Umiltà come cifra dell’amore. - Paolo VI è stato un uomo, un profeta, un santo grazie all’umiltà, che è apertura, ascolto e decentramento, riconoscimento dell’importanza dell’altro – di ogni altro.

L’umiltà è verità su se stessi. Contrasta perciò tutte le forme di orgoglio, di vanagloria, di esibizionismo: significa vivere nella verità ed imparare che la piccolezza fa vera la testimonianza che rimanda a Dio e rifiuta perciò ogni autosufficienza, il maggiore peccato del nostro Occidente scristianizzato (o forse pre-cristiano ancora?). L’umiltà è il segno profetico e sempre attuale della testimonianza di Paolo VI: l’umiltà si nutre e si esprime nella gratitudine, generativa di gioia.

E la gioia è la nota che accompagna il papa di Concesio lungo il suo percorso terreno, modulandosi e accordandosi alle varie fasi della sua vita.
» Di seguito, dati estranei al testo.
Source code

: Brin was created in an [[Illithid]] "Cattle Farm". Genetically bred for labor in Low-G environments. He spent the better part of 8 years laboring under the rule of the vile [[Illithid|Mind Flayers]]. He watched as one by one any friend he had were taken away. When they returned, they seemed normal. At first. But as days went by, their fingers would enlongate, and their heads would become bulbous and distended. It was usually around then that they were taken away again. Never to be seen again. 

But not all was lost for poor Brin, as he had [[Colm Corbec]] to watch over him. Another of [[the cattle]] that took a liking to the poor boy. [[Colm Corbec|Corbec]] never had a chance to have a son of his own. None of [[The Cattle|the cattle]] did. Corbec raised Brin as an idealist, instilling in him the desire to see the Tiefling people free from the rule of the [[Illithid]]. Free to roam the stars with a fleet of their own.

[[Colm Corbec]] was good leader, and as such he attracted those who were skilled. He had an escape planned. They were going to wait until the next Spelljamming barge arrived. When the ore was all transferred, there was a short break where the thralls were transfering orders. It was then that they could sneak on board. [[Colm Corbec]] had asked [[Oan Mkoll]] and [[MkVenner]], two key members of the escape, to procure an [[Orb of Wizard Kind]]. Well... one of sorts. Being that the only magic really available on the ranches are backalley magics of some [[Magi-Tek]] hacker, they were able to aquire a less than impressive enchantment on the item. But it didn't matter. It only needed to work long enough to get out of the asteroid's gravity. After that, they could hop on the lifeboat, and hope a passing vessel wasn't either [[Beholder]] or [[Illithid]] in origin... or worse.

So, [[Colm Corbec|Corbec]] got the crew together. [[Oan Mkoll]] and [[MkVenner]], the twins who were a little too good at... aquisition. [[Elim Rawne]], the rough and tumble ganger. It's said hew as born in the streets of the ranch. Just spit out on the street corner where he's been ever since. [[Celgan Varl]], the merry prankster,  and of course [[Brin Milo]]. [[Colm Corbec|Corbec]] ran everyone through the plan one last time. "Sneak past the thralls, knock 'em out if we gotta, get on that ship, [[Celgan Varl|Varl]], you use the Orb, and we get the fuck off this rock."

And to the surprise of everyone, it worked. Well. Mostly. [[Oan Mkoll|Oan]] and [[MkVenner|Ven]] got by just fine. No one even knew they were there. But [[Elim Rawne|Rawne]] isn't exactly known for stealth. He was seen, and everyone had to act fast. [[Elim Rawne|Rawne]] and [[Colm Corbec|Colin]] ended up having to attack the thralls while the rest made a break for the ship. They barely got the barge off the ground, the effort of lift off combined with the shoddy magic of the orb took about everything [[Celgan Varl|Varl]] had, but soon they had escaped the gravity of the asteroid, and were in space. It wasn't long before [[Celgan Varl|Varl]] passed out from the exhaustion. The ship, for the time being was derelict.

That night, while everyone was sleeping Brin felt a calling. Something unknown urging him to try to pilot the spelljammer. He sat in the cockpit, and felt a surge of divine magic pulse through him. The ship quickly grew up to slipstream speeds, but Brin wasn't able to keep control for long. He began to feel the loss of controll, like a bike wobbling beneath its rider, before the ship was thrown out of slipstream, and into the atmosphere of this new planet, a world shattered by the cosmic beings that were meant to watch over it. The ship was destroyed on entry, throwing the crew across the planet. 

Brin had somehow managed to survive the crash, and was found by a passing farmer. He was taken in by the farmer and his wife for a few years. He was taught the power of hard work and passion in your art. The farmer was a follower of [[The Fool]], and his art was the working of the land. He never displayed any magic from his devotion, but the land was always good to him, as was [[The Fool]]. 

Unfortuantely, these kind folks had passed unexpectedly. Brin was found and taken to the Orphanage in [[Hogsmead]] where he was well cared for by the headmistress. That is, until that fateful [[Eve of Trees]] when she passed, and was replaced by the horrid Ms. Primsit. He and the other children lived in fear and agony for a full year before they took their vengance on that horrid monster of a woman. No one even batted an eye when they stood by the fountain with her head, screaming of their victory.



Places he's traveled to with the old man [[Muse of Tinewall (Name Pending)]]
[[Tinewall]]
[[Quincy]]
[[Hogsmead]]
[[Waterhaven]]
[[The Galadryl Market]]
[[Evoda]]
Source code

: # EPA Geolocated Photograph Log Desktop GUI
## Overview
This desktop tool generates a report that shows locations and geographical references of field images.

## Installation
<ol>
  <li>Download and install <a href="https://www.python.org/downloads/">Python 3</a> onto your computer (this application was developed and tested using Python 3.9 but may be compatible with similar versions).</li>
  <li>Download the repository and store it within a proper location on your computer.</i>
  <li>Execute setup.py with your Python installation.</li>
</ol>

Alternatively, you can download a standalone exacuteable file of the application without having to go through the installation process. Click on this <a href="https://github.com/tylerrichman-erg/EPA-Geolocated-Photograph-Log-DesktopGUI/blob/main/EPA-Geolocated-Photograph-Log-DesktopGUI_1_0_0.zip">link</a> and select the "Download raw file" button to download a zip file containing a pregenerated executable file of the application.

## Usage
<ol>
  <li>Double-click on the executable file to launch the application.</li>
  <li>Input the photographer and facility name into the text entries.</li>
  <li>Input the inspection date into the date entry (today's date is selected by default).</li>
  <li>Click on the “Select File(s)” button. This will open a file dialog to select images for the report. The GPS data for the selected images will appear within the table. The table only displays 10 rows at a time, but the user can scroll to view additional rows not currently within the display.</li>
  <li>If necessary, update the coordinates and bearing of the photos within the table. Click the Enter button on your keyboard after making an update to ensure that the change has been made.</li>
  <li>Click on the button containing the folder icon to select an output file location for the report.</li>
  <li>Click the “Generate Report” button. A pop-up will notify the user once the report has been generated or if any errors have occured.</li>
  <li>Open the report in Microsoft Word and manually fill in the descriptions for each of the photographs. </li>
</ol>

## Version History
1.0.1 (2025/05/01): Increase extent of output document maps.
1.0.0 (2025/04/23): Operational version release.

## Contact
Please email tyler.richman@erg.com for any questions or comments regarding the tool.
Va sfatato il cliché di un Paolo VI triste, chiuso, ‘amletico’. Chi l’ha conosciuto, chi l’ha veduto e ascoltato con attenzione, riconosce che era una persona estremamente serena, fiduciosa, oltre che sensibile e piena di discrezione, gentile e affabile.

Il primo documento del magistero della Chiesa che verte per intero sulla gioia è la sua esortazione Gaudete in Domino del 9 maggio 1975. Per il nuovo Santo la gioia è essenzialmente gratitudine: sgorga da un cuore grato, dal riconoscere il dono che ci è dato e che sempre ci precede. Il Pensiero alla morte è una vera attestazione di riconoscenza e di gratitudine: agli altri, alla vita, a Dio.

La gioia che nasce dalla gratitudine ci ricorda e ci raccorda alla fede cristiana che significa riconoscere e credere all’amore di Dio per noi (cf 1Gv 4,16); la gioia, testimoniata ed insegnata da Paolo VI come segno del Dio vicino, dice l’attesa e la certezza che «alla fine, ... sta l’Amore».